Please transcribe every record below exactly, leaving out the pictures.

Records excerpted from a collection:
********
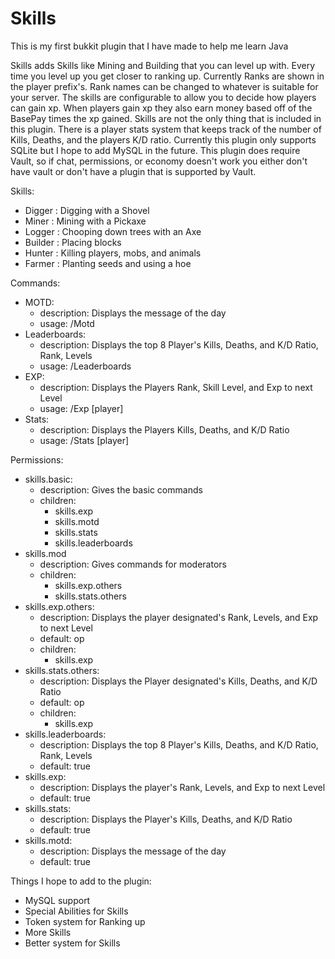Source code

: Skills
======

This is my first bukkit plugin that I have made to help me learn Java

Skills adds Skills like Mining and Building that you can level up with. Every time you level up you get closer to ranking up. Currently Ranks are shown in the player prefix's.
Rank names can be changed to whatever is suitable for your server. The skills are configurable to allow you to decide how players can gain xp. When players gain xp they also earn
money based off of the BasePay times the xp gained. Skills are not the only thing that is included in this plugin. There is a player stats system that keeps track of the number
of Kills, Deaths, and the players K/D ratio. Currently this plugin only supports SQLite but I hope to add MySQL in the future. This plugin does require Vault, so if chat,
permissions, or economy doesn't work you either don't have vault or don't have a plugin that is supported by Vault.

Skills:
- Digger : Digging with a Shovel
- Miner : Mining with a Pickaxe
- Logger : Chooping down trees with an Axe
- Builder : Placing blocks
- Hunter : Killing players, mobs, and animals
- Farmer : Planting seeds and using a hoe

Commands:
- MOTD:
    - description: Displays the message of the day
    - usage: /Motd  
- Leaderboards:
    - description: Displays the top 8 Player's Kills, Deaths, and K/D Ratio, Rank, Levels
    - usage: /Leaderboards <options>   
- EXP:
    - description: Displays the Players Rank, Skill Level, and Exp to next Level
    - usage: /Exp [player]
- Stats:
    - description: Displays the Players Kills, Deaths, and K/D Ratio
    - usage: /Stats [player]
    
Permissions:
- skills.basic:
    - description: Gives the basic commands
    - children:
        - skills.exp
        - skills.motd
        - skills.stats
        - skills.leaderboards
- skills.mod
    - description: Gives commands for moderators
    - children:
        - skills.exp.others
        - skills.stats.others
- skills.exp.others:
    - description: Displays the player designated's Rank, Levels, and Exp to next Level
    - default: op
    - children:
        - skills.exp
- skills.stats.others:
    - description: Displays the Player designated's Kills, Deaths, and K/D Ratio
    - default: op
    - children:
        - skills.exp
- skills.leaderboards:
    - description: Displays the top 8 Player's Kills, Deaths, and K/D Ratio, Rank, Levels
    - default: true
- skills.exp:
    - description: Displays the player's Rank, Levels, and Exp to next Level
    - default: true
- skills.stats:
    - description: Displays the Player's Kills, Deaths, and K/D Ratio
    - default: true
- skills.motd:
    - description: Displays the message of the day
    - default: true
        
        
Things I hope to add to the plugin:
- MySQL support
- Special Abilities for Skills
- Token system for Ranking up
- More Skills
- Better system for Skills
********
Output:
Source code

: Skills
======

This is my first bukkit plugin that I have made to help me learn Java

Skills adds Skills like Mining and Building that you can level up with. Every time you level up you get closer to ranking up. Currently Ranks are shown in the player prefix's.
Rank names can be changed to whatever is suitable for your server. The skills are configurable to allow you to decide how players can gain xp. When players gain xp they also earn
money based off of the BasePay times the xp gained. Skills are not the only thing that is included in this plugin. There is a player stats system that keeps track of the number
of Kills, Deaths, and the players K/D ratio. Currently this plugin only supports SQLite but I hope to add MySQL in the future. This plugin does require Vault, so if chat,
permissions, or economy doesn't work you either don't have vault or don't have a plugin that is supported by Vault.

Skills:
- Digger : Digging with a Shovel
- Miner : Mining with a Pickaxe
- Logger : Chooping down trees with an Axe
- Builder : Placing blocks
- Hunter : Killing players, mobs, and animals
- Farmer : Planting seeds and using a hoe

Commands:
- MOTD:
    - description: Displays the message of the day
    - usage: /Motd  
- Leaderboards:
    - description: Displays the top 8 Player's Kills, Deaths, and K/D Ratio, Rank, Levels
    - usage: /Leaderboards <options>   
- EXP:
    - description: Displays the Players Rank, Skill Level, and Exp to next Level
    - usage: /Exp [player]
- Stats:
    - description: Displays the Players Kills, Deaths, and K/D Ratio
    - usage: /Stats [player]
    
Permissions:
- skills.basic:
    - description: Gives the basic commands
    - children:
        - skills.exp
        - skills.motd
        - skills.stats
        - skills.leaderboards
- skills.mod
    - description: Gives commands for moderators
    - children:
        - skills.exp.others
        - skills.stats.others
- skills.exp.others:
    - description: Displays the player designated's Rank, Levels, and Exp to next Level
    - default: op
    - children:
        - skills.exp
- skills.stats.others:
    - description: Displays the Player designated's Kills, Deaths, and K/D Ratio
    - default: op
    - children:
        - skills.exp
- skills.leaderboards:
    - description: Displays the top 8 Player's Kills, Deaths, and K/D Ratio, Rank, Levels
    - default: true
- skills.exp:
    - description: Displays the player's Rank, Levels, and Exp to next Level
    - default: true
- skills.stats:
    - description: Displays the Player's Kills, Deaths, and K/D Ratio
    - default: true
- skills.motd:
    - description: Displays the message of the day
    - default: true
        
        
Things I hope to add to the plugin:
- MySQL support
- Special Abilities for Skills
- Token system for Ranking up
- More Skills
- Better system for Skills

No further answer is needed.